Précis: The taxpayer was a real estate agent and a licensed mortgage broker. CRA assessed the fees paid to her in the latter capacity as subject to GST. She appealed to the Tax Court on the basis that her services as a mortgage broker were a GST exempt supply of financial services. The Tax Court agreed and allowed the appeal with costs fixed in the amount of $350.
Decision: The Court had no difficulty in concluding that Ms. Rojas was providing a financial service:
 Paragraph (l) of the definition reads as follows:
“financial service” means
. . .
(1) the agreeing to provide, or the arranging for, a service that is
(i) referred to in any of paragraphs (a) to (i), and
(ii) not referred to in any of paragraphs (n) to (t).
 The Appellant argues that the services she rendered in respect of mortgages constituted the arranging for the lending of money. The lending of money is referred to in paragraph (g) of the definition of financial service.
 On the evidence before me, I agree with the Appellant. I have concluded that, as a question of fact, the Appellant made a single supply that was arranging for the lending of money.

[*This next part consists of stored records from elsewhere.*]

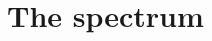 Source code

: \documentclass[11pt,a4paper]{book}
\theoremstyle{plain}
\numberwithin{equation}{section}
\renewcommand{\Re}{\operatorname{Re}}
\renewcommand{\Im}{\operatorname{Im}}
\newcounter{test}
\begin{document}


\section{The spectrum}\label{sec:spectrum}
\end{document}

My conclusion is based upon the following facts.
- The Appellant was a licensed mortgage broker.
- She identified the potential borrower and determined whether the borrower qualified for a mortgage.
- She identified lenders who were willing to provide a mortgage loan to the borrower and the various terms under which the mortgage loan would be provided.
- Once the borrower chose a lender and a specific mortgage, the Appellant took steps to obtain a lending commitment from the lender.
- She then completed the lending process by obtaining the applicable forms from the borrower and providing them to the lender.
 In short, she facilitated the entire lending process by identifying both the borrower and lender and then bringing the parties together to complete the agreement to lend and borrow money. It is difficult to think of a clearer situation in which a person (the Appellant) is arranging for the lending of money.
As a result the Court allowed the appeal with costs fixed in the amount of $350.